Your objective:
Look through the listing for the string "EventEmitter" and copy out every line that holds it.

Task inputs:
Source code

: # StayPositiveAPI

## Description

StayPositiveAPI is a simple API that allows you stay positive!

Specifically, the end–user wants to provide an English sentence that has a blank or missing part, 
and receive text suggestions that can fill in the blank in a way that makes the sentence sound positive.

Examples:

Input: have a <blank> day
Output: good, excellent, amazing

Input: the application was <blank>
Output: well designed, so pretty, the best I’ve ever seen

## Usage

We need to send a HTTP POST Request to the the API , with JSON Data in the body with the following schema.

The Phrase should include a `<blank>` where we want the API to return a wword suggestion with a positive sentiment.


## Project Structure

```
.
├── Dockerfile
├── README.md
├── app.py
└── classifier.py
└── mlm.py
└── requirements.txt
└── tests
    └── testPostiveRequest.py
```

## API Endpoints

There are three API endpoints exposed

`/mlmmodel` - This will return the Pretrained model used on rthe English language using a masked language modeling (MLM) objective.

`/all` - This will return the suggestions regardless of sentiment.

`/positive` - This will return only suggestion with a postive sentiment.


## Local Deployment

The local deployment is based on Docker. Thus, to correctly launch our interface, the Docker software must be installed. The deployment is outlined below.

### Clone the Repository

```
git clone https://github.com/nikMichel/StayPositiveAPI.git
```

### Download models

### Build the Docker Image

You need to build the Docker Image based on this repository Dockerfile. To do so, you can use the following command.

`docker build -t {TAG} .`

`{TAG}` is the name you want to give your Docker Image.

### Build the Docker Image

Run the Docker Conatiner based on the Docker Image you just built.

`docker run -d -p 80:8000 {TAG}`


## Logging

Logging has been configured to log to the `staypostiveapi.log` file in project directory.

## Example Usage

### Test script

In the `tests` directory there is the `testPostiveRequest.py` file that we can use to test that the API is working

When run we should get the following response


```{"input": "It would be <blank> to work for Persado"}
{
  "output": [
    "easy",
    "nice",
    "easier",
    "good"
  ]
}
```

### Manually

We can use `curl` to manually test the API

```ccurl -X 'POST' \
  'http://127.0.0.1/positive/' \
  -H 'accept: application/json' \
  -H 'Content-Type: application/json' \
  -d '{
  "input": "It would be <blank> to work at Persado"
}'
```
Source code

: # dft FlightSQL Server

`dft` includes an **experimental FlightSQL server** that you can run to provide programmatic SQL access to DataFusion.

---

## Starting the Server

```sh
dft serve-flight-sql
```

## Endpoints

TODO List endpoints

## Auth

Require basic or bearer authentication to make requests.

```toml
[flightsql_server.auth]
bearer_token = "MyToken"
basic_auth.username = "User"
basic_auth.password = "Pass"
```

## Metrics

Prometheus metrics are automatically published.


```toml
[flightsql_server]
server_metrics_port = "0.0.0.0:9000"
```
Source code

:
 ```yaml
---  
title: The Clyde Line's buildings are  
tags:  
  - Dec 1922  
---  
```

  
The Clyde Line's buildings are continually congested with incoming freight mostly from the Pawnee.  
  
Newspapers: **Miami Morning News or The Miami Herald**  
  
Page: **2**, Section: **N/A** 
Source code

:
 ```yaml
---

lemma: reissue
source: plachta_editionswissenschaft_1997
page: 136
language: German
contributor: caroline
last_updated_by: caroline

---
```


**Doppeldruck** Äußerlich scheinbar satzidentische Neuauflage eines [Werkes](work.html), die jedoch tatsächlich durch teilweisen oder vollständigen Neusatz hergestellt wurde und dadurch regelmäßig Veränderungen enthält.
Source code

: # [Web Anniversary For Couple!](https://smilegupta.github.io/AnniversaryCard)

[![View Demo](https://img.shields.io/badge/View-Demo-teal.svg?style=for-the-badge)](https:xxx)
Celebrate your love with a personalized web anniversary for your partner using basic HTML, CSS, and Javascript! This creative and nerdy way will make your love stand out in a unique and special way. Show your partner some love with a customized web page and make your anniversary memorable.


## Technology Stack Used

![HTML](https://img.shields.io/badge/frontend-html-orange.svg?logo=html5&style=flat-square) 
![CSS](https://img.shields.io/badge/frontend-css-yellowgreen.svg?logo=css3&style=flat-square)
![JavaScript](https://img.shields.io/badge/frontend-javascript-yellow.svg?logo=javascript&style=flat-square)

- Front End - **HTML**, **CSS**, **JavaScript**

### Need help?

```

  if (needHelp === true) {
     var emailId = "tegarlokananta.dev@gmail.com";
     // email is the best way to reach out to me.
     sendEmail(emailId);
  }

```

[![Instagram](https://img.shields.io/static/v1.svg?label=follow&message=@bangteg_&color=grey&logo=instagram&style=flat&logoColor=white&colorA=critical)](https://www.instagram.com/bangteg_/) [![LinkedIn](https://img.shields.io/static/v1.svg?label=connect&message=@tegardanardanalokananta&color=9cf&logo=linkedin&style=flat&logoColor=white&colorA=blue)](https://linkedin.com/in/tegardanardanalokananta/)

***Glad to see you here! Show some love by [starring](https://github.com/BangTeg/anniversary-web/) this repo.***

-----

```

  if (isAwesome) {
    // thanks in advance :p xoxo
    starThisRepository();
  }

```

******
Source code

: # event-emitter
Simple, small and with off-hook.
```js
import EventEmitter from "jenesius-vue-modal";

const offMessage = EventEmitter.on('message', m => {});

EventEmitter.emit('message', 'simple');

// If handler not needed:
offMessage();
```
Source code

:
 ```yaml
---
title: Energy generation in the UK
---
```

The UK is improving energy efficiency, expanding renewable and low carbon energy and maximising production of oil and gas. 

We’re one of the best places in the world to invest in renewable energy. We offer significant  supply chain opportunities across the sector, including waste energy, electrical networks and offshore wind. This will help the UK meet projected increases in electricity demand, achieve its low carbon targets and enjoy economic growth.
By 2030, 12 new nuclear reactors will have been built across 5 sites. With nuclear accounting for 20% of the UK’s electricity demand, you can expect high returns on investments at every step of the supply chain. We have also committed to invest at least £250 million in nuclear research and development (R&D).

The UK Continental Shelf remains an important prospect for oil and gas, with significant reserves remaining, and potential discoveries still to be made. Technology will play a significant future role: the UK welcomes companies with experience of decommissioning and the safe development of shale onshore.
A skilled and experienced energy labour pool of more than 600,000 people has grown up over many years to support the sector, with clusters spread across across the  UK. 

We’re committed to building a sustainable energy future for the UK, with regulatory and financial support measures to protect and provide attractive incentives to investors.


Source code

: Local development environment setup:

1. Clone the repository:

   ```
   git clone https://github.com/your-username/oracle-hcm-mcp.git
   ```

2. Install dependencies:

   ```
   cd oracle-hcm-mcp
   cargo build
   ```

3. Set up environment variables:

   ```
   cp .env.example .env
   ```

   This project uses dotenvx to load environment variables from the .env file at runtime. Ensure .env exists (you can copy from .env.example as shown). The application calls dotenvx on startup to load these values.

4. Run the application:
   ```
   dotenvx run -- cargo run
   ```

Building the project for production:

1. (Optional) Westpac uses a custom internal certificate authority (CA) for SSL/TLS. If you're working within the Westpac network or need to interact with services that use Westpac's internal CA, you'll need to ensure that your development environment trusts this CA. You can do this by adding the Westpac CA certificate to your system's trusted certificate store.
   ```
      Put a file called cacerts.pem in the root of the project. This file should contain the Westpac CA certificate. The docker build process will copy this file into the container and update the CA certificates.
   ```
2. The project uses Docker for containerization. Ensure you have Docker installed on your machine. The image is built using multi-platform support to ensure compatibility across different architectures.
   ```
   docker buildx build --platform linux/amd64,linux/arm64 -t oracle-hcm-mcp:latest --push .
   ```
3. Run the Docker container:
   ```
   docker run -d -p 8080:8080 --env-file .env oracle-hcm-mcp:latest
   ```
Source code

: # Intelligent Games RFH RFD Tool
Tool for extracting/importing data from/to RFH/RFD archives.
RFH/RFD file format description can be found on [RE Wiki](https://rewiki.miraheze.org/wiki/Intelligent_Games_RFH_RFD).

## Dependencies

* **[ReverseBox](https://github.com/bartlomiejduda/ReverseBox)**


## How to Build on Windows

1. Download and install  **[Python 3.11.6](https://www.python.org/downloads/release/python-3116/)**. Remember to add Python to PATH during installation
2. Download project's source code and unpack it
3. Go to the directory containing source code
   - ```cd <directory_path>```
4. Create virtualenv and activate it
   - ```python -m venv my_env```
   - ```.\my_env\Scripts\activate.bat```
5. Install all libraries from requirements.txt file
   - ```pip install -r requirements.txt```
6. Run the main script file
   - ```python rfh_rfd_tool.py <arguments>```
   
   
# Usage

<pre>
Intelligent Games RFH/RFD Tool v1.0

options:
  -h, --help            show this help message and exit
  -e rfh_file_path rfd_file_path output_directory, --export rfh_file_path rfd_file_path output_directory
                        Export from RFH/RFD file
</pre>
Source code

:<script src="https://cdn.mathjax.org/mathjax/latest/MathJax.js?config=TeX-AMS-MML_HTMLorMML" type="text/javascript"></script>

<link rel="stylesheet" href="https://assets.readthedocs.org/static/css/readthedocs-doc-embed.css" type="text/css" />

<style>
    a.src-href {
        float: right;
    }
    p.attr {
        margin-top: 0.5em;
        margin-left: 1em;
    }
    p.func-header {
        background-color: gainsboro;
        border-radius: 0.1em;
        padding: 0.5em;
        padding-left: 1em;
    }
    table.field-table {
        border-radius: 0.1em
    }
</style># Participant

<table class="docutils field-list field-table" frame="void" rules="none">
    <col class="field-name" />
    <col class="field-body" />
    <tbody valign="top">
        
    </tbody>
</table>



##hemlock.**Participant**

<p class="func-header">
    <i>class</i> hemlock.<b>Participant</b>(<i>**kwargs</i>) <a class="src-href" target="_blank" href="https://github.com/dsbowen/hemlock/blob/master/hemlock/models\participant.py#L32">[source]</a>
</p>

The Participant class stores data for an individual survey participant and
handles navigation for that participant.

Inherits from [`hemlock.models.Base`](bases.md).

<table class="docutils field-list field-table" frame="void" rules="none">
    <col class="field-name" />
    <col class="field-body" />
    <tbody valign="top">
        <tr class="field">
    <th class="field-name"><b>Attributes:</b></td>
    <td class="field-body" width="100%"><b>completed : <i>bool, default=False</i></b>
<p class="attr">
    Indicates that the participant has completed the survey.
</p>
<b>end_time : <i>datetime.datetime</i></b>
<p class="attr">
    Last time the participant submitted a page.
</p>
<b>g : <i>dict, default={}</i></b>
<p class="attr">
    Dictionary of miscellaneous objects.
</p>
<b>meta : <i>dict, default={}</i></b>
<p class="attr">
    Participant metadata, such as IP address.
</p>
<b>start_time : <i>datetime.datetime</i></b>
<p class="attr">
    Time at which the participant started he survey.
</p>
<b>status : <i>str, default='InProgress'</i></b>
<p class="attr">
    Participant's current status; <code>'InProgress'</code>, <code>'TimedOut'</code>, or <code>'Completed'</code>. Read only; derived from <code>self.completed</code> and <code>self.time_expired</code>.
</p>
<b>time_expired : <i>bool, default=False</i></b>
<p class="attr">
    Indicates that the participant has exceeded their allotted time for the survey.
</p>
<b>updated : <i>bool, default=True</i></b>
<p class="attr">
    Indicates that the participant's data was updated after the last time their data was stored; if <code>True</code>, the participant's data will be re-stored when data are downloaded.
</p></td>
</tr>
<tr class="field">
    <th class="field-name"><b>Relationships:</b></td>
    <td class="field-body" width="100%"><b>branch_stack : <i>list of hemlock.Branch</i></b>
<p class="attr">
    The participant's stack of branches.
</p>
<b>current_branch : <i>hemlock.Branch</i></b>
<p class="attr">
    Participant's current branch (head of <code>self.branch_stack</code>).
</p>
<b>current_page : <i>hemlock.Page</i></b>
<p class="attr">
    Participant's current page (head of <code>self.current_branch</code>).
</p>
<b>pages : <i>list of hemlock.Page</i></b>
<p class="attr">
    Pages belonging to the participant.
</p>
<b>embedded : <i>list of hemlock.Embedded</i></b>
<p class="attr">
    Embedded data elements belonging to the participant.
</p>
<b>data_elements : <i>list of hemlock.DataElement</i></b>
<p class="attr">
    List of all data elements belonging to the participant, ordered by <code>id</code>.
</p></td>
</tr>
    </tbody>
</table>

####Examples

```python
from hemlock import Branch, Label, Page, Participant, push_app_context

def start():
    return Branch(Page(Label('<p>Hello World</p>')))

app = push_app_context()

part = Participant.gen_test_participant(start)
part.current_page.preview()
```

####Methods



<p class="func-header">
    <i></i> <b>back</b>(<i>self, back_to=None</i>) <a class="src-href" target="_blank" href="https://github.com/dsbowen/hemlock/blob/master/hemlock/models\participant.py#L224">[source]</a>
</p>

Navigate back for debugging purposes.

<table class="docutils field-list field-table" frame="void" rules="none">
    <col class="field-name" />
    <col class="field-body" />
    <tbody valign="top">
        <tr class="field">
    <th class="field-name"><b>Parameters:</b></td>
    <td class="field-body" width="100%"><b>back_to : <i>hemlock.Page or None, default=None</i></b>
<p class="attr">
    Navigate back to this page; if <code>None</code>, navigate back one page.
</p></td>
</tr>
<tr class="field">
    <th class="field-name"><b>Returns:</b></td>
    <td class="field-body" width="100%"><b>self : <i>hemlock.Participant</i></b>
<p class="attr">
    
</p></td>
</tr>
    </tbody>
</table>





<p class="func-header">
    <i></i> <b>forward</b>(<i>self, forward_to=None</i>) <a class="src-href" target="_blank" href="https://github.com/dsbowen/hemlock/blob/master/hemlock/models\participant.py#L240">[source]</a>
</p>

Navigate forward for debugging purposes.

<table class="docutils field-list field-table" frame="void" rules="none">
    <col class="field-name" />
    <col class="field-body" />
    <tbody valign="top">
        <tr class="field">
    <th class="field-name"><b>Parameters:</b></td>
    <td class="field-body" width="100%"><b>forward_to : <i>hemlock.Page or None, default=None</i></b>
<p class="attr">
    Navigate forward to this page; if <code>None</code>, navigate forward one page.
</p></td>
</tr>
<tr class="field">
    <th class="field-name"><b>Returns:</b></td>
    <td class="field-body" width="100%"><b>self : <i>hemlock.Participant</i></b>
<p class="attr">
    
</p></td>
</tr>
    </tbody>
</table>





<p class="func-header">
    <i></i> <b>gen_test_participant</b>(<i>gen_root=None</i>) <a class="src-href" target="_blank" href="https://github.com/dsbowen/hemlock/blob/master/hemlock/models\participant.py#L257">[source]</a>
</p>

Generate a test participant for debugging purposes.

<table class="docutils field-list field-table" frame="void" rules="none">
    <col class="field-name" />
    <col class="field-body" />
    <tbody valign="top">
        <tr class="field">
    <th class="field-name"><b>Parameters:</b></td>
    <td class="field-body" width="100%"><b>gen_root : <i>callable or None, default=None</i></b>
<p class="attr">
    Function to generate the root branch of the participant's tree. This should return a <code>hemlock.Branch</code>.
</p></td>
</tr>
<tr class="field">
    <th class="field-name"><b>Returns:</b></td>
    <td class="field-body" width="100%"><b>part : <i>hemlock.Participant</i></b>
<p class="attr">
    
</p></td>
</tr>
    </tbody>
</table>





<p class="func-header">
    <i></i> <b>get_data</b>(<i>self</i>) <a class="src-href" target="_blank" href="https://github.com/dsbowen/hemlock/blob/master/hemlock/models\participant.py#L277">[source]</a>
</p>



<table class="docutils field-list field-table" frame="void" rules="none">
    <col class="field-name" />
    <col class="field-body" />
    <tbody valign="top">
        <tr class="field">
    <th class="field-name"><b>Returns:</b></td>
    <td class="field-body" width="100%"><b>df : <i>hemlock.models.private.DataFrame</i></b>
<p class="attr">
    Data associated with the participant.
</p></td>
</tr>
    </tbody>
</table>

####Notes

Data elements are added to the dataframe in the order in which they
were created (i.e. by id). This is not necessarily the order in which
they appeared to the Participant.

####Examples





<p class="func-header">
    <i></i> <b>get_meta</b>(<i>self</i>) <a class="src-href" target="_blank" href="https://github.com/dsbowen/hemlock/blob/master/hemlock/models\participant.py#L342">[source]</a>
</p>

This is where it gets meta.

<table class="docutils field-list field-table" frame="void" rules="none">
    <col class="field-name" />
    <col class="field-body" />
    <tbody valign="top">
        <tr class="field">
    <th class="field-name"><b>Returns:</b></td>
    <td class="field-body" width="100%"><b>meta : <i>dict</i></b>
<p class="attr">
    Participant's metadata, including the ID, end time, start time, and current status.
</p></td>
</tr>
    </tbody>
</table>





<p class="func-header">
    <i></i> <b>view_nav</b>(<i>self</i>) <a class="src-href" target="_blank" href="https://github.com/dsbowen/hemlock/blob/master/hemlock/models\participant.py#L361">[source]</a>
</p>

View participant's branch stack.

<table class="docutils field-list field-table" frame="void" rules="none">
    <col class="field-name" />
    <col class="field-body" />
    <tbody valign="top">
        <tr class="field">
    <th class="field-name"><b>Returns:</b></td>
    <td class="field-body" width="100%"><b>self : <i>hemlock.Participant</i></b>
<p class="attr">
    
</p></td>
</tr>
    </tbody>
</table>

Output for this exercise:
import EventEmitter from "jenesius-vue-modal";
const offMessage = EventEmitter.on('message', m => {});
EventEmitter.emit('message', 'simple');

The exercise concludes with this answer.